### WHAT YOU HAVE TO DO
The response must contain each line of the material that holds "Nella".

### PROVIDED DATA
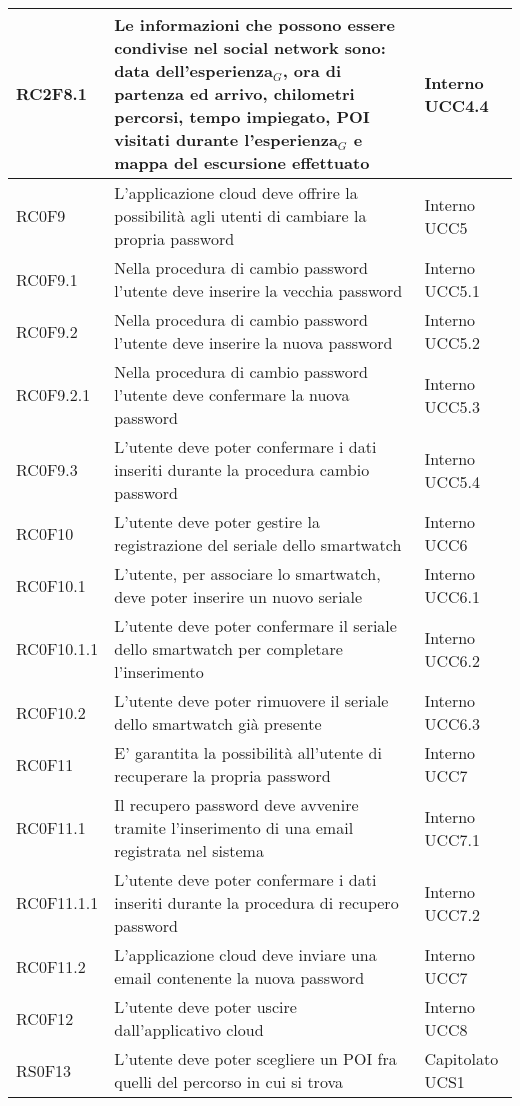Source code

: \begin{center}
\begin{longtable}{|l|p{7cm}|p{1.7cm}|}
RC2F8.1		& Le informazioni che possono essere condivise nel social network sono: data dell'esperienza$_{G}$, ora di partenza ed arrivo, chilometri percorsi, tempo impiegato, POI visitati durante l'esperienza$_{G}$ e mappa del escursione effettuato & Interno UCC4.4 \\\hline
RC0F9		& L'applicazione cloud deve offrire la possibilità agli utenti di cambiare la propria password & Interno UCC5 \\\hline
RC0F9.1		& Nella procedura di cambio password l'utente deve inserire la vecchia password & Interno UCC5.1 \\\hline
RC0F9.2		& Nella procedura di cambio password l'utente deve inserire la nuova password & Interno UCC5.2 \\\hline
RC0F9.2.1	& Nella procedura di cambio password l'utente deve confermare la nuova password & Interno UCC5.3 \\\hline
RC0F9.3		& L'utente deve poter confermare i dati inseriti durante la procedura cambio password & Interno UCC5.4 \\\hline
RC0F10		& L'utente deve poter gestire la registrazione del seriale dello smartwatch & Interno UCC6 \\\hline
RC0F10.1	& L'utente, per associare lo smartwatch, deve poter inserire un nuovo seriale & Interno UCC6.1 \\\hline
RC0F10.1.1	& L'utente deve poter confermare il seriale dello smartwatch per completare l'inserimento & Interno UCC6.2 \\\hline
RC0F10.2	& L'utente deve poter rimuovere il seriale dello smartwatch già presente & Interno UCC6.3 \\\hline
RC0F11		& E' garantita la possibilità all'utente di recuperare la propria password & Interno UCC7 \\\hline
RC0F11.1	& Il recupero password deve avvenire tramite l'inserimento di una email registrata nel sistema & Interno UCC7.1 \\\hline
RC0F11.1.1	& L'utente deve poter confermare i dati inseriti durante la procedura di recupero password & Interno UCC7.2 \\\hline
RC0F11.2	& L'applicazione cloud deve inviare una email contenente la nuova password & Interno UCC7 \\\hline
RC0F12		& L'utente deve poter uscire dall'applicativo cloud & Interno UCC8 \\\hline
RS0F13		& L'utente deve poter scegliere un POI fra quelli del percorso in cui si trova & Capitolato UCS1\\\hline

\end{longtable}
\end{center}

### ANSWER BELOW
RC0F9.1		& Nella procedura di cambio password l'utente deve inserire la vecchia password & Interno UCC5.1 \\\hline
RC0F9.2		& Nella procedura di cambio password l'utente deve inserire la nuova password & Interno UCC5.2 \\\hline
RC0F9.2.1	& Nella procedura di cambio password l'utente deve confermare la nuova password & Interno UCC5.3 \\\hline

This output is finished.